The stickers are on the back windshields of monster trucks, low-rider Neons and SUVs with chrome rims.
Some drivers have earned the right to advertise their membership; they’ve sat in a chair at Club Tattoo.
For others, it’s a way to affiliate with a counterculture — one that has a growing mainstream following.
"Everybody wants to be part of the family," said Club Tattoo artist Terry "Wookie" Hoffman, who’s worked there for nine years. "So even something as small as putting a sticker on your car, it’s a big deal."
Club Tattoo has two shops in Tempe, with a third opening Wednesday in Mesa. The original is in a strip mall on Apache Boulevard in Tempe, sandwiched between a Mediterranean restaurant and a bar. It opened 10 years ago when Tempe resident Sean Dowdell and his bandmate, Mace Beyers, needed money to supplement their income from touring with now-defunct band Grey Daze.

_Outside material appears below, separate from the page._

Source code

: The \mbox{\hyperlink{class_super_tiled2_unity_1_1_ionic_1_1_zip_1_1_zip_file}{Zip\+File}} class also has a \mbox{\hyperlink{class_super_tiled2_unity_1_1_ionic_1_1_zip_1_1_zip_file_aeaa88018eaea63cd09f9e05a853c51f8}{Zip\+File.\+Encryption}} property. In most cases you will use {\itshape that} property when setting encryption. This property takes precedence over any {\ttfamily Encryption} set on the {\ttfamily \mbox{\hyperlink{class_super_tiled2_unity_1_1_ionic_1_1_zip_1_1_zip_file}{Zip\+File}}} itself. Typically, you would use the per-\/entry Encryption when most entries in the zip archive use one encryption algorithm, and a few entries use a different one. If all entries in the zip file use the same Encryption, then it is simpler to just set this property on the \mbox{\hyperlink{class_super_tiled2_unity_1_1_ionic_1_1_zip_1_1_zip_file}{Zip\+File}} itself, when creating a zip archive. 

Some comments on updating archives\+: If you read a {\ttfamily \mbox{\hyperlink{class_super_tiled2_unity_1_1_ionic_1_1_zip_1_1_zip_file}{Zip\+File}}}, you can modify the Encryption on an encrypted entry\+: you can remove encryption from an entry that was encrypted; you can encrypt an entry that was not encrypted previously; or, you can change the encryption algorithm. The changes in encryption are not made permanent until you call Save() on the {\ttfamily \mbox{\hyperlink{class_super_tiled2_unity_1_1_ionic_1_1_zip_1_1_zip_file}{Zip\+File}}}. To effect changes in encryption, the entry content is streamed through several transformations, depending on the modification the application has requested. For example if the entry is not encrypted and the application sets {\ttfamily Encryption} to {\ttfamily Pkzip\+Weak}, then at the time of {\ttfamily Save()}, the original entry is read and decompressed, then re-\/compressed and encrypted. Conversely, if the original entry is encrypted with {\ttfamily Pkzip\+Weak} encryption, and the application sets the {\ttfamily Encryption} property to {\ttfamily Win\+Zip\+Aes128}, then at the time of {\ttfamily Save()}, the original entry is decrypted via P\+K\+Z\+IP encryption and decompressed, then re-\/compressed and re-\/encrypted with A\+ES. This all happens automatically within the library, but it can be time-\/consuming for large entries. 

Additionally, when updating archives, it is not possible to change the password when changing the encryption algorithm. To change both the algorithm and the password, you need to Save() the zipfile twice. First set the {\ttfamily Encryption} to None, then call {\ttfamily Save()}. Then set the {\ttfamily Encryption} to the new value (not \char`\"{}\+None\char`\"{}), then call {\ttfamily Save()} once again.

"I thought it would pay my bills," Dowdell said.
Six months later, Beyers bowed out of ownership. Until last month, Dowdell was Club Tattoo, or "Johnny-on-thespot," as one employee called him. Now he’s found new business partners in good friends Chester Bennington, lead singer of Linkin Park, and Bennington’s wife, Samantha. Chester Bennington, who holds 50 percent stake in the business, wears the shop’s clothing while on tour. Already, several Club Tattoo artists are behind current and future tattoos on Bennington’s body.
The walls of Club Tattoo are covered with photos of well-knowns who have been inked by a resident artist, such as football player J.R. Redmond, hip-hop group De La Soul and punk band Less Than Jake. Club Tattoo made its celebrity connections through its former neighbor, the Electric Ballroom, a concert venue. Dowdell would offer free tattoos to performers — permanent advertising, in other words.
Now, Dowdell, 30, and his clan — his wife, Thora, 13 tattoo artists, and 5 piercers — have become celebrities in their own right. The younger employees (still in their "rock star" stage, according to Dowdell) know their status, using their jobs to get ahead of lines at local clubs. People seem to jump at the chance to tell you they know someone who works at Club Tattoo.
Even though they have connections and even groupies, the artists are also polite, sincere and tight-knit.
"Sean hires people of like mind," said artist Brandon Sehmann, 32.
While tattooing a king cobra on the upper left arm of Avondale resident Shane Price, Sehmann is encouraging, soothing. He tells Price the pain is like scratching a sunburn.
"It doesn’t linger. It hurts, doesn’t hurt," Sehmann says.
Even so, Price, who came to Club Tattoo because his sister raved about it, put on a WWE grimace once the needle started into his bicep. Over the next two hours, Sehmann would keep saying, "You’re doing great," sounding more like a dentist than a tattoo artist.
"Most artists I know have their own way of calming a person down beforehand," he said. "It’s this great give-andtake, this great energy."
Sehmann learned the trade from an "old, rough biker guy. I saw him scare people off and I saw people not leave because they thought that was the way it was supposed to be."
It used to be, tattoo shops were cold, the process intimidating. But now that tattoos have become mainstream, leading shops in Arizona to rely on word of mouth because, here, no agency regulates sanitation.
"I heard that place is clean," said Scottsdale resident Jessica Immell — a typical reaction to the mention of Club Tattoo’s name.
A good reputation, celebrity connections, groupies — they all help fuel the phenomenon of Club Tattoo. But, in the end, the stickers continue to be the shop’s most successful advertising tool. More than 1,000 are given out each month.
Recently, three teenage girls — suburban anarchists in mall-purchased punk gear — accepted the free stickers with excitement at the shop on Apache Boulevard. Whether they had tattoos is unclear, but judging by their ages and awkwardness, probably not. They just wanted to be part of the scene.
Dowdell said it is "lucky" the name implies something bigger. The No Fear store in Chandler Fashion Mall recently began stocking Club Tattoo shirts, sweatshirts, and hats, and, said store manager Jason Stebbins, the clothing has been doing "beyond well."
"You can’t even drive down the street without seeing a Club Tattoo sticker," said Stebbins, who has five piercings and four tattoos from Club Tattoo. "Pretty soon, I think it will become a fashion statement, too."